The Last Social Program

image: Karol Olesiak

In Navy boot camp, it was my pleasure to have a Senior Chief who was also a Medal of Honor recipient as Recruit Division Commander. In the Navy, we would call someone who had served out to sea a lot “salty.” Senior Chief was “salty” within the first two weeks of boot camp, while we sat in our sweats (smurfs because recruits hadn’t yet deserved uniforms) he gave this speech:

(Paraphrased)

“How many of you joined the Armed Forces to get money to go to college?”

The coed group of recruits raised their hands sporadically. The crowd was peppered with hands raised and some not raised.

“How many of you joined the Navy so you could see the world?”

Even more hands raised than before. Some who had raised their hands for the first question also raised their hands for this one. Yet some who did not raise their hands for the last question raised their hands for this one. Senior chief was on fire. Like a preacher in the pulpit. He began again to his captive audience.

“How many of you joined the military to serve your country?”

Now the hands were unanimous. To an extent that recruits were now looking at the reactions of other recruits. Gauging traitors, the recruits who were too apathetic to raise their hands at anything that senior cheif might have said were now raising their hands enthusiastically. Senior chief looking annoyed at the idea of response grew his eyes to anger and started to scream.

“I JOINED THE NAVY TO GO TO WAR. TO DROP WARHEADS ON FOREHEADS. TO OBLITERATE ANY ENEMIES SEEN AND UNSEEN. PEOPLE ARE GOING TO DIE AND I AM OKAY WITH THAT. SOME OF YOU MIGHT DIE. AND I AM OKAY WITH THAT. INNOCENT PEOPLE WILL DIE AND I AM OKAY WITH THAT. I SEE ALL OF YOU SMURF RECRUITS SITTING IN FRONT OF ME AND WHAT REALLY SCARES ME IS THE CHINESE. DO YOU THINK THAT THE CHINESE ARE WORRIED ABOUT SEEING THE WORLD OR GOING TO COLLEGE? HAVE YOU EVER SEEN THE CHINESE IN FORMATION? THERE IS NOT A WEAK ONE AMONG THE BUNCH. AND AS I LOOK AT YOU SORRY SOFT SACKS I FEEL FEAR AND DISGUST WITH WHAT’S TO COME.”

I joined the Navy the summer after September 11, 2001. We were not at war with the Chinese. We were not even at war with Iraq yet. Senior chief had hit a point out of the ballpark without even knowing it. The military industrial complex is the last existing social mobility program in existence. As we have seen, higher education has some major flaws as a factor in social mobility. Quite the opposite, a student going to a top-notch school in the United States might actually degrade their social mobility due to debt. The military industrial complex being a factor in social mobility is nothing new. Roman Centurions were indoctrinated into a Roman middle class through service to the state.

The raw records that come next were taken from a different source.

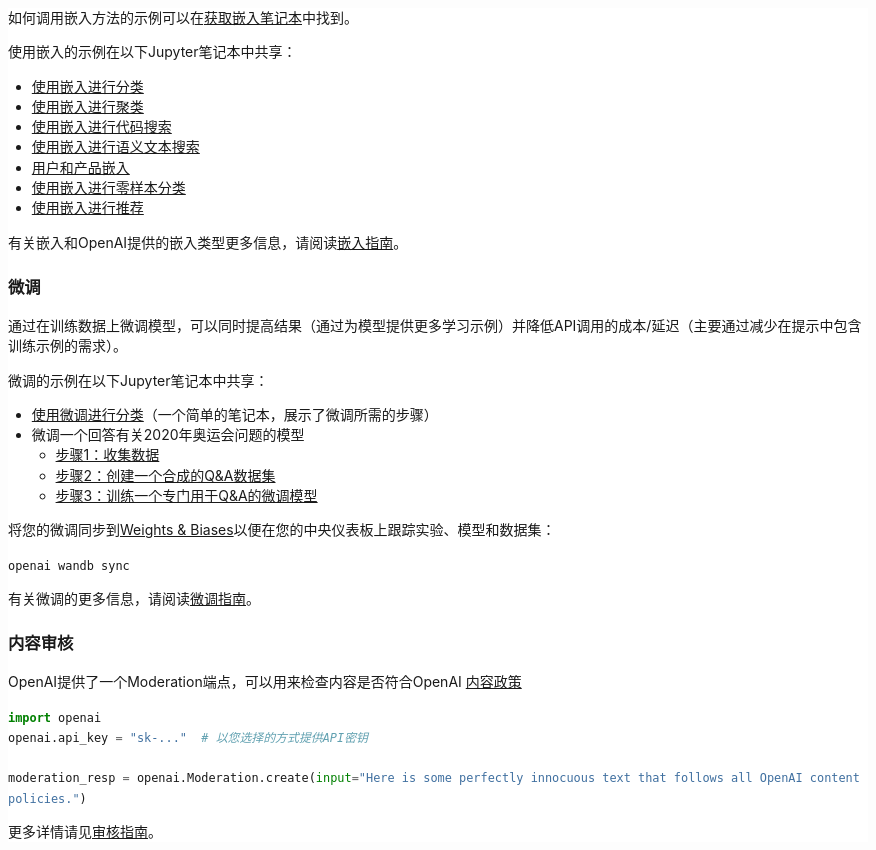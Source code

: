 如何调用嵌入方法的示例可以在[获取嵌入笔记本](https://github.com/openai/openai-cookbook/blob/main/examples/Get_embeddings.ipynb)中找到。

使用嵌入的示例在以下Jupyter笔记本中共享：

- [使用嵌入进行分类](https://github.com/openai/openai-cookbook/blob/main/examples/Classification_using_embeddings.ipynb)
- [使用嵌入进行聚类](https://github.com/openai/openai-cookbook/blob/main/examples/Clustering.ipynb)
- [使用嵌入进行代码搜索](https://github.com/openai/openai-cookbook/blob/main/examples/Code_search.ipynb)
- [使用嵌入进行语义文本搜索](https://github.com/openai/openai-cookbook/blob/main/examples/Semantic_text_search_using_embeddings.ipynb)
- [用户和产品嵌入](https://github.com/openai/openai-cookbook/blob/main/examples/User_and_product_embeddings.ipynb)
- [使用嵌入进行零样本分类](https://github.com/openai/openai-cookbook/blob/main/examples/Zero-shot_classification_with_embeddings.ipynb)
- [使用嵌入进行推荐](https://github.com/openai/openai-cookbook/blob/main/examples/Recommendation_using_embeddings.ipynb)

有关嵌入和OpenAI提供的嵌入类型更多信息，请阅读[嵌入指南](https://beta.openai.com/docs/guides/embeddings)。

### 微调

通过在训练数据上微调模型，可以同时提高结果（通过为模型提供更多学习示例）并降低API调用的成本/延迟（主要通过减少在提示中包含训练示例的需求）。

微调的示例在以下Jupyter笔记本中共享：

- [使用微调进行分类](https://github.com/openai/openai-cookbook/blob/main/examples/Fine-tuned_classification.ipynb)（一个简单的笔记本，展示了微调所需的步骤）
- 微调一个回答有关2020年奥运会问题的模型
  - [步骤1：收集数据](https://github.com/openai/openai-cookbook/blob/main/examples/fine-tuned_qa/olympics-1-collect-data.ipynb)
  - [步骤2：创建一个合成的Q&A数据集](https://github.com/openai/openai-cookbook/blob/main/examples/fine-tuned_qa/olympics-2-create-qa.ipynb)
  - [步骤3：训练一个专门用于Q&A的微调模型](https://github.com/openai/openai-cookbook/blob/main/examples/fine-tuned_qa/olympics-3-train-qa.ipynb)

将您的微调同步到[Weights & Biases](https://wandb.me/openai-docs)以便在您的中央仪表板上跟踪实验、模型和数据集：

```bash
openai wandb sync
```

有关微调的更多信息，请阅读[微调指南](https://beta.openai.com/docs/guides/fine-tuning)。

### 内容审核

OpenAI提供了一个Moderation端点，可以用来检查内容是否符合OpenAI [内容政策](https://platform.openai.com/docs/usage-policies)

```python
import openai
openai.api_key = "sk-..."  # 以您选择的方式提供API密钥

moderation_resp = openai.Moderation.create(input="Here is some perfectly innocuous text that follows all OpenAI content policies.")
```

更多详情请见[审核指南](https://platform.openai.com/docs/guides/moderation)。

After the Vietnam War, the involuntary draft became obsolete. If you ask a recruiter they will tell you that it is because there are so many volunteers. Do we really have volunteer armed forces? If, for instance, you grew up in rural Kansas and there was no social mobility and recruiter came to your high school there would not be so much of a choice.

The volunteer service that American’s believe that replaced the draft is somewhat of a farce. Since the Romans, and probably before, the lion’s share of the individuals who join the military and fight in wars come from poverty. These masses meet with their socioeconomic counterparts on the battlefield. At the end of the day, the mechanism of war requires the poor of one country to go and fight the poor of another.

Navy recruiters in places like Kansas (where there is no ocean) have to be shrewder than in other places. As a rule, every sailor has a story where their recruiter lied to them, promised them something, or maybe even took their virginity. Midwestern recruiters have much worse reputations. Recruiters are unscrupulous as a rule. The behavior of recruiters, put as a backdrop of my medal of honor achieving senior chief’s words, provides insight into how the modern military industrial complex recruits the poor. The complex then gives them complexes for wanting to receive swag like a higher education and social self-esteem. It just so happens that there is no other viable social programs out there that can propel a teenager from a state like Kansas from the lower to the middle class.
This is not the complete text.